We still mark the beginning of a new year as January 1st because in the Roman calendar that was the feast day of the god Janus from which the name of the month is derived. Janus was thought of as a god who faced both forwards and backwards. That is still a very human way of marking the new year. At different times and in different cultures, the beginning of a new year has also been celebrated at the spring or the autumnal equinoxes. But that wouldn’t work except in the Northern Hemisphere. Even then it could vary as much as three or four different days from year to year. We would still be in a mess, wouldn’t we? 

Monday 1 February 2016

COUNTING TIME

Our feeble ways of counting time, with a curious mixture of Roman/Greek/Julian/Gregorian elements in our calendar, none the less has powerful symbolic value.” So wrote Professor James Tabor, of the University of North Carolina, in his brief New Year’s Day blog https://jamestabor.com/

His point is well taken. Our calendar is a mess, but it is still our calendar. This curious mixture of religious, secular and meteorological data has a hoary history. Most confusing of all its strange details is this month, February 2016.
This ancient rhyme about it was one of our early childhood learnings about the calendar.

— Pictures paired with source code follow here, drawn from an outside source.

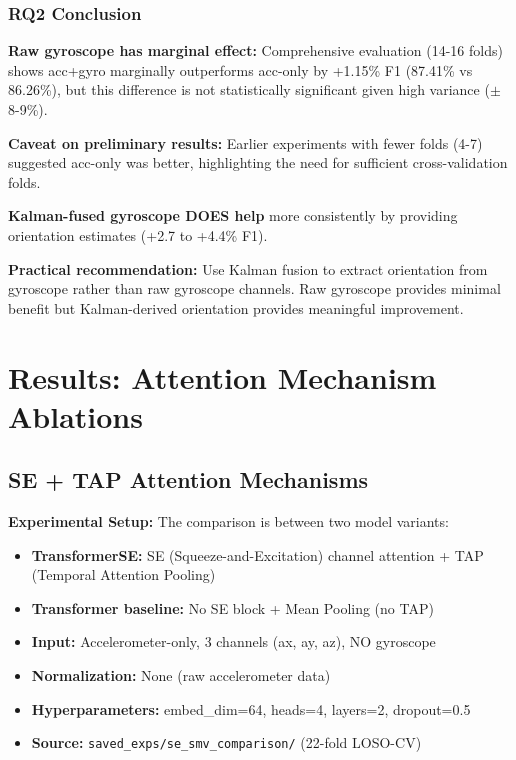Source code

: \documentclass{article}
\begin{document}
\subsubsection{RQ2 Conclusion}

\begin{tcolorbox}[colback=green!5,colframe=green!50!black,title=\textbf{Answer to RQ2: Accelerometer-Only vs Accelerometer+Gyroscope}]
\textbf{Raw gyroscope has marginal effect:} Comprehensive evaluation (14-16 folds) shows acc+gyro marginally outperforms acc-only by +1.15\% F1 (87.41\% vs 86.26\%), but this difference is not statistically significant given high variance ($\pm$8-9\%).

\textbf{Caveat on preliminary results:} Earlier experiments with fewer folds (4-7) suggested acc-only was better, highlighting the need for sufficient cross-validation folds.

\textbf{Kalman-fused gyroscope DOES help} more consistently by providing orientation estimates (+2.7 to +4.4\% F1).

\textbf{Practical recommendation:} Use Kalman fusion to extract orientation from gyroscope rather than raw gyroscope channels. Raw gyroscope provides minimal benefit but Kalman-derived orientation provides meaningful improvement.
\end{tcolorbox}

\section{Results: Attention Mechanism Ablations}

\subsection{SE + TAP Attention Mechanisms}

\textbf{Experimental Setup:} The comparison is between two model variants:
\begin{itemize}
    \item \textbf{TransformerSE:} SE (Squeeze-and-Excitation) channel attention + TAP (Temporal Attention Pooling)
    \item \textbf{Transformer baseline:} No SE block + Mean Pooling (no TAP)
    \item \textbf{Input:} Accelerometer-only, 3 channels (ax, ay, az), NO gyroscope
    \item \textbf{Normalization:} None (raw accelerometer data)
    \item \textbf{Hyperparameters:} embed\_dim=64, heads=4, layers=2, dropout=0.5
    \item \textbf{Source:} \texttt{saved\_exps/se\_smv\_comparison/} (22-fold LOSO-CV)
\end{itemize}
\end{document}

Thirty days hath September, 
April, June and November;                                                                                             excepting leap year, once in four,                                                                  
February has one day more.

There have been various alternative English versions over the centuries. A Latin version has been dated as far back as 1488.

The Weather Network, Canada’s most quoted source of weather information, a posted very helpful article that explains why 2016 is another leap year. As the ancient rhyme states the term comes from the necessary addition of an extra day every four years to account for the fact that each day is only 23 hours, 56 minutes and 4 seconds long, not 24 hours. That is how long it actually takes our planet Earth to make one revolution on its axis. Over the years that brief daily gap in time keeps adding up.

A solar year, the time it takes for the earth to make its annual orbit of the sun from one spring equinox to the next, takes actually 5 hours, 48 minutes and 45 seconds longer. To keep the measurement of years on the calendar in synch with the actual length of the solar year, we “leap over” one day every fourth year. If we didn’t, our calendar would become out of order with the actual seasons by as much as one month every 125 years. It has all happened before. That is why we have to correct our calendar every now and then.

For all the details, see this very detailed and diagramed posting:

So why don’t we change the way we count time? That’s another subject altogether.